Gerne zu Ihren Fragen
1 - 3:
Nen, Ihr Arbeitsvertrag ist mit dem Aushang nicht "überstimmt."
Denn unbeschadet der Frage, ob es sich nun bei Ihnen um eine Gratifikation mit reinem Entgeltcharakter (kann nie zurückgefordert werden) oder gemischttypisch auch eine Treuekomponente beinhaltet, geht der Arbeitsvertrag dem betrieblichen Aushang vor.

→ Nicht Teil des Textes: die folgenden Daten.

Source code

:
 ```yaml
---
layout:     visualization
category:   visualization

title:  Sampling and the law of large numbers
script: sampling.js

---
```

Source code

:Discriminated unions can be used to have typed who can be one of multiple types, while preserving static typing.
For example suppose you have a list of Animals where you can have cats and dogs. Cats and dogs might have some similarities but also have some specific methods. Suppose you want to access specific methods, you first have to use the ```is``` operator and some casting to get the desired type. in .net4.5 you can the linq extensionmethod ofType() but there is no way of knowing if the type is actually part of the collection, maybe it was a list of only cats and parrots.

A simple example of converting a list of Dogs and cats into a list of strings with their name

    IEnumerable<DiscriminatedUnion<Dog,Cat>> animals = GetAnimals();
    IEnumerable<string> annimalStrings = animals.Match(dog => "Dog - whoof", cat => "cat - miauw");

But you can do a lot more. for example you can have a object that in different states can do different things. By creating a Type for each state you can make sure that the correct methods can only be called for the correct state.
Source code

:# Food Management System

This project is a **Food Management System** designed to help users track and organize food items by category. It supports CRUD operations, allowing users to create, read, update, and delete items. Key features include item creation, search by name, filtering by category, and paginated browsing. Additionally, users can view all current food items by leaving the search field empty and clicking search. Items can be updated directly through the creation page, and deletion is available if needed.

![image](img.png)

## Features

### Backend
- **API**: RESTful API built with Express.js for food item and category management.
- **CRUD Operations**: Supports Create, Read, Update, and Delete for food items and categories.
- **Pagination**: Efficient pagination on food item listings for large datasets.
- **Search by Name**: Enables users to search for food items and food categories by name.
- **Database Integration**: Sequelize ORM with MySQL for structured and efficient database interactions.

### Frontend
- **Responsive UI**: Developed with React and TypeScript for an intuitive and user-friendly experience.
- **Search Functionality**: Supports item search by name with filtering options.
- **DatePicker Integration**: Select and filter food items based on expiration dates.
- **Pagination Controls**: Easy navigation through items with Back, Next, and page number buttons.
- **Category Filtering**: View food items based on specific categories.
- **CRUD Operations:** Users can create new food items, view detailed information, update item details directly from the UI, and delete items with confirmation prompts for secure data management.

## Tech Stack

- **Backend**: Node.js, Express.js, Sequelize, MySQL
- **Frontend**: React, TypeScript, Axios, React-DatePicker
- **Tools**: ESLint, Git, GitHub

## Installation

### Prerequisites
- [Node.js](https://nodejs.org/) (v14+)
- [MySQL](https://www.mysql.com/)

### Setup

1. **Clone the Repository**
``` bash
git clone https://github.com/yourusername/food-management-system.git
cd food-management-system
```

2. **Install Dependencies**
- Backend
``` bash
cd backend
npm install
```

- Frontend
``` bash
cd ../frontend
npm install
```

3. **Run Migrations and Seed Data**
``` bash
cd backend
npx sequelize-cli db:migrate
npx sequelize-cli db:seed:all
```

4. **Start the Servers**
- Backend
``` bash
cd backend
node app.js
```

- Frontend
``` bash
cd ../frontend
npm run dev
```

Darüber hinaus gehen widersprüchliche oder unklare Formulierungen im Arbeitsverhältnis - sei es durch "Aushang" oder erst recht im Arbeitsvertrag - stets zu Lasten des Arbeitgebers.
Frage 4:
Nein, Sie müssen nicht bis zum 30.6. im Unternehmen bleiben um die Gratifikation behalten zu dürfen. Denn solche Rückzahlungsvorbehalte dürfen den Arbeitnehmer insbesondere nicht in unzulässiger Weise in seiner Berufsfreiheit (Art. 12 GG) behindern. Eine solche Regelung würde bei einer Sondervergütung mit Mischcharakter im Widerspruch zu § 611 BGB stehen, weil sie dem Arbeitnehmer bereits erarbeiteten Lohn entzieht und ihm unzulässig die Ausübung des Kündigungsrechts erschwert (BAG v. 18.1.2012 NZA 2012, 561; BAG v. 13.11.2013 NZA 2014, 368).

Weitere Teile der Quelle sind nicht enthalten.